Published online by Cambridge University Press: 05 January 2015
When toward the end of the eighteenth century the parish church of St. Giles, Cripplegate, was undergoing a general repair, parishioners requested that John Milton’s coffin be disinterred so that the exact location could be established and a monument erected to honor the parish’s most famous son. On the afternoon of Tuesday, 3 August 1790, after about five days of digging, workers unearthed a leaden coffin on the north side of the chancel beneath the common- councilmen’s pew. Based on the coffin’s position and apparent age, church officials concluded that the grave probably belonged to Milton, and the churchwarden John Coles ordered the ground to be closed.

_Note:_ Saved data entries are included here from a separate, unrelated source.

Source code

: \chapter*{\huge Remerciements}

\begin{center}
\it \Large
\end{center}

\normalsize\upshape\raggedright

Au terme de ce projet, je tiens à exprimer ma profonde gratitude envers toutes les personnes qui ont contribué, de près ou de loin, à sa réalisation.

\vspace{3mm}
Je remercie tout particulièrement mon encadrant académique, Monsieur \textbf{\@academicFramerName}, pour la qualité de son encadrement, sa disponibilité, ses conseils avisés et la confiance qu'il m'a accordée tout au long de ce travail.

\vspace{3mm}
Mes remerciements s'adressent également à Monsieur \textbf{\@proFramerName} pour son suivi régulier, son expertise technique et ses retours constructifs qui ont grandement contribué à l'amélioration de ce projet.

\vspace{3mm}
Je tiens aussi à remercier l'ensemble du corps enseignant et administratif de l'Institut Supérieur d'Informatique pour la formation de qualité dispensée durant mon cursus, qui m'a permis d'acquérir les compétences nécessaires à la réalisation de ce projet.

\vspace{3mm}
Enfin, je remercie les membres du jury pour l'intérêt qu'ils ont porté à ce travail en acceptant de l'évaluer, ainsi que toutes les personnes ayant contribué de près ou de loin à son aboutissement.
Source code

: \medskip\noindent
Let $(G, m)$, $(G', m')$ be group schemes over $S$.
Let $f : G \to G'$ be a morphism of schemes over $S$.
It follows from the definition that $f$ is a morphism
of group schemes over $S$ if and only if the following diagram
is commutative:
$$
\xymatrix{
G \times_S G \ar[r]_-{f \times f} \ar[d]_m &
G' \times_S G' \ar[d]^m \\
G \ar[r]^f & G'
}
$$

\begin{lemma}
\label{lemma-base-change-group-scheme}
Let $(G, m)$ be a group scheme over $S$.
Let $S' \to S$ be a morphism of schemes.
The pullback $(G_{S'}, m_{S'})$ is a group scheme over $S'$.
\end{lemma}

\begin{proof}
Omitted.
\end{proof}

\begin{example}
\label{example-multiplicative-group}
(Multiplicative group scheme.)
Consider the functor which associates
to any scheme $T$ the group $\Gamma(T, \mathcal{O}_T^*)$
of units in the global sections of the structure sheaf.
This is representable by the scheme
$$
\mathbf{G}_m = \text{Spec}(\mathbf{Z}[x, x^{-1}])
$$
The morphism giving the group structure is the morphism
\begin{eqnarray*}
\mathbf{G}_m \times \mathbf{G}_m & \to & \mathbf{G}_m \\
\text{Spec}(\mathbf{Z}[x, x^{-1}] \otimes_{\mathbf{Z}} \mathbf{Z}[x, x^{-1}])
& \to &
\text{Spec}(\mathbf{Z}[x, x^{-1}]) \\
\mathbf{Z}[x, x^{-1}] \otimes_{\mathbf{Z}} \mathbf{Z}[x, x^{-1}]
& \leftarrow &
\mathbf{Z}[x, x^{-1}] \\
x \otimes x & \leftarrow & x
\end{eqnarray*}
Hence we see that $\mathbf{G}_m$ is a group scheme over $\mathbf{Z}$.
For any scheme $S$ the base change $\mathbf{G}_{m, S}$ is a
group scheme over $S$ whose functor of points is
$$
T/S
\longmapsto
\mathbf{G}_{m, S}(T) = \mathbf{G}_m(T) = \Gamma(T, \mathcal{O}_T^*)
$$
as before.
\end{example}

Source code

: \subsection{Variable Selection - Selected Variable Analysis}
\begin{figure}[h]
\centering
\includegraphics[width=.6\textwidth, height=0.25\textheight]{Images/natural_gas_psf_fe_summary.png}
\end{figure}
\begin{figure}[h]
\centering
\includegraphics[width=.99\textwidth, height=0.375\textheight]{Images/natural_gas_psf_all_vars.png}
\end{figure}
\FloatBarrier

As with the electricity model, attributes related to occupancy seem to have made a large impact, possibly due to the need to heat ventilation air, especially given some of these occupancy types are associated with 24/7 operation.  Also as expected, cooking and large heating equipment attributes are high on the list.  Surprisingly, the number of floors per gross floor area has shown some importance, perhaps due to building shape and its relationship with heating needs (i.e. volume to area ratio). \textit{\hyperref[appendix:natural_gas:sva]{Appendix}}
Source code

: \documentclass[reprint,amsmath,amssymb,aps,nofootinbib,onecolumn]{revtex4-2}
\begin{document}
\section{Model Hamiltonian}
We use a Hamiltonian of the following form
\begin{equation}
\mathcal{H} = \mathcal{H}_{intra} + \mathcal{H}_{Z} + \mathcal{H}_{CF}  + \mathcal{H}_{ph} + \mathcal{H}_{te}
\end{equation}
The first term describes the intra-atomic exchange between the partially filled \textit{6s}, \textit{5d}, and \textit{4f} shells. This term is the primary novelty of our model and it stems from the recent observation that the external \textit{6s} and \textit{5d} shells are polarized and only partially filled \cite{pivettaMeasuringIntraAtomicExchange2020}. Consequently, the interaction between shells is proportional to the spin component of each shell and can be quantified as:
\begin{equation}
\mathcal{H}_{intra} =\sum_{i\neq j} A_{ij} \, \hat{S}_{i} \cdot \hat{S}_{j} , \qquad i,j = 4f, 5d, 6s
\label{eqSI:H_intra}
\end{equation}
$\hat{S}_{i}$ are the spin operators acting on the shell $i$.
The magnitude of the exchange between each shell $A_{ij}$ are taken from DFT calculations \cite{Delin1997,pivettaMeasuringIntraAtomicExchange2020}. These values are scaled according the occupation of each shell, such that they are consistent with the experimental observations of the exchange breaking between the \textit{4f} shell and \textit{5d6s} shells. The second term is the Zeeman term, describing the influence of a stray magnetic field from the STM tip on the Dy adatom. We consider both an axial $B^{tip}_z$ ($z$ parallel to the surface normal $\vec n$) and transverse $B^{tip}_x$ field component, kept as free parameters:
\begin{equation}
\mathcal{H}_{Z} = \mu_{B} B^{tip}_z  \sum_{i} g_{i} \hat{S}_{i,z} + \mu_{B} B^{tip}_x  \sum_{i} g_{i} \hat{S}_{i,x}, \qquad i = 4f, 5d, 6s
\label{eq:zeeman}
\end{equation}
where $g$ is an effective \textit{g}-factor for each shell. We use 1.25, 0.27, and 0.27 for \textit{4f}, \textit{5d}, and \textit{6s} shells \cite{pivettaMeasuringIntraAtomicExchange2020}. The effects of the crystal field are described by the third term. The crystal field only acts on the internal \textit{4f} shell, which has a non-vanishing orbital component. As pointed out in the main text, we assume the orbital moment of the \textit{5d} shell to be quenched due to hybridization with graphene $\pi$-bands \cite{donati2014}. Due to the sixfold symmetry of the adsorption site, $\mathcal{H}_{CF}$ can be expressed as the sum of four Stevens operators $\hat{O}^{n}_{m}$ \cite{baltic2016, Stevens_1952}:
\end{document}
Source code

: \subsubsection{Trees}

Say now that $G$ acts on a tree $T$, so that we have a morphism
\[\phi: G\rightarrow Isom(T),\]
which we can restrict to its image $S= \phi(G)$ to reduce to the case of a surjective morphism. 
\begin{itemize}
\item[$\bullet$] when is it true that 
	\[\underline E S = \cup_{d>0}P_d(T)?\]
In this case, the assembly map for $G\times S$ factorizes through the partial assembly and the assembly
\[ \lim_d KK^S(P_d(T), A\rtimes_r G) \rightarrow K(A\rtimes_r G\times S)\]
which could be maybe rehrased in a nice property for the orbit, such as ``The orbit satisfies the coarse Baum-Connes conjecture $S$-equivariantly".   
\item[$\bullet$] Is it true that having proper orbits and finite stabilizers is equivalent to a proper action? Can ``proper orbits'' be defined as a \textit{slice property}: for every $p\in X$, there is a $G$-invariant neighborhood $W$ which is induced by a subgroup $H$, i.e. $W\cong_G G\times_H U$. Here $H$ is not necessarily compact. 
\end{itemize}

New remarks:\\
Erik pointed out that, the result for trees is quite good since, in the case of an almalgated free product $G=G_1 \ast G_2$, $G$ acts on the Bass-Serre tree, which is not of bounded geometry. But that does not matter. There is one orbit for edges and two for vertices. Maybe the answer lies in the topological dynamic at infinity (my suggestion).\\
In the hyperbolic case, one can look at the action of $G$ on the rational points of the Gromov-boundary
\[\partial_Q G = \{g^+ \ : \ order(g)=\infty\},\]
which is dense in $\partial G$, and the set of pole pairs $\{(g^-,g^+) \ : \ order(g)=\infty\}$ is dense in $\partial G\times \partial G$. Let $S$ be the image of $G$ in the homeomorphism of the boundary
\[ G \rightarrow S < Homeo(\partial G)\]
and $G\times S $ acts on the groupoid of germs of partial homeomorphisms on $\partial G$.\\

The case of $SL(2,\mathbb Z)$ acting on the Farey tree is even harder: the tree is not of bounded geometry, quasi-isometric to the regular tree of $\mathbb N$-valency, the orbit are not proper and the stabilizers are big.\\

Coles, however, must have had some nagging doubts or a morbid curiosity because the next morning he changed his mind. After reportedly keeping a “merry-meeting” at the home of a nearby tavern owner, Coles led a group of men back to the grave site, where one parishioner used a mallet and chisel to break the coffin’s lid. Reading Philip Neve’s contemporary account of what happened next, we may be reminded of “the rout,” as Milton describes it in Lycidas, “that made the hideous roar” and dismembered Orpheus (line 61). Neve himself calls it a “most sacrilegious scene.” Parishioners began rifling through the coffin’s remains and snatching up the corpse’s relics – teeth, a rib, and clumps of hair.